The three shape functions are defined in Table 1. The model parameters, $β_{o}$ and $β_{1}$ , are the intercept and rate of increase of the shape functions. Based on these parameters, low and high rates of increase in the population proportions are defined. For each of the three shape functions, two pairs of model parameters are specified to achieve $μ_{1} = 0.1$ and $μ_{t_{0}} = 0.3$ for the low rate of increase and $μ_{1} = 0.1$ and $μ_{t_{0}} = 0.8$ for the high rate of increase. That is, the population proportion is 0.1 at the beginning of each series and is either 0.3 or 0.8 at the end of the series, that is, at the presumed current week. Figure 1 illustrates the three shape functions for the low rate of increase (left plot) and for the high rate of increase (right plot).

Table 1.

Specification of Three Shape Functions for a Monte Carlo Study of Confidence Intervals for a Nondecreasing Series of Population Proportions.

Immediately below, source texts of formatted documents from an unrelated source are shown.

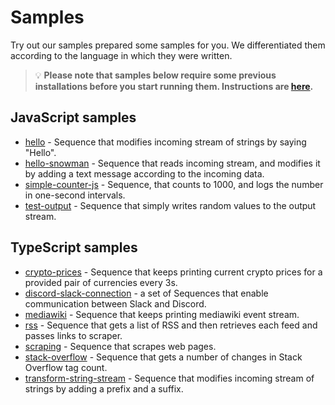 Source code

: # Samples

Try out our samples prepared some samples for you. We differentiated them according to the language in which they were written.

> 💡 **Please note that samples below require some previous installations before you start running them. Instructions are [here](../README.md#3-install-scramjet-transform-hub).**

## JavaScript samples

- [hello](hello) - Sequence that modifies incoming stream of strings by saying "Hello".
- [hello-snowman](hello-snowman) - Sequence that reads incoming stream, and modifies it by adding a text message according to the incoming data.
- [simple-counter-js](simple-counter-js) - Sequence, that counts to 1000, and logs the number in one-second intervals.
- [test-output](test-output) - Sequence that simply writes random values to the output stream.

## TypeScript samples

- [crypto-prices](crypto-prices) - Sequence that keeps printing current crypto prices for a provided pair of currencies every 3s.
- [discord-slack-connection](discord-slack-connection) - a set of Sequences that enable communication between Slack and Discord.
- [mediawiki](mediawiki) - Sequence that keeps printing mediawiki event stream.
- [rss](rss) - Sequence that gets a list of RSS and then retrieves each feed and passes links to scraper.
- [scraping](scraping) - Sequence that scrapes web pages.
- [stack-overflow](stack-overflow) - Sequence that gets a number of changes in Stack Overflow tag count.
- [transform-string-stream](transform-string-stream) - Sequence that modifies incoming stream of strings by adding a prefix and a suffix.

Shape	$μ_{t}$	Slope	$β_{0}$	$β_{1}$
Linear	$β_{0} + β_{1} t$	Low	0.0913	0.0087
		High	0.0696	0.0304
Concave	$β_{0} + β_{1} \log (t)$	Low	0.1000	0.0629
		High	0.1000	0.2203
Logistic	$\frac{β_{1}}{1 + e^{(12.5 - t) / 2}} + β_{0}$	Low	0.0994	0.2013
		High	0.0978	0.7045

Figure 1.

Illustration of population proportions by slope and shape.

We generated weekly samples of sizes $n_{t} =$ 24, 48, and 96 from each shape-function/rate-of-increase pair in each week in the time series. For each of the eighteen combinations of shape, rate of increase, and weekly sample size, we obtained a random sample of size $n_{t}$ from Bernoulli distributions with population proportion $μ_{t}$ .

For each of the eighteen populations, we prepared the series of standard estimates ${\hat{μ}}_{t}$ from the generated $y$ -values. Given the simple random sampling design, the standard estimates are just unweighted sample proportions. Then, we prepared the PAVA series ${\tilde{μ}}_{t}$ from the standard estimates using the oldPAVA function in the cir package and 95% confidence intervals for the series of population means based on the Taylor, jackknife- $z$ , jackknife- $t$ , Morris, and Korn approaches. For each of the populations, we conducted 1,000 Monte Carlo replicates and assessed the PAVA estimators of the monotonic population proportions by their biases and the confidence intervals by their coverage probabilities and average half-widths.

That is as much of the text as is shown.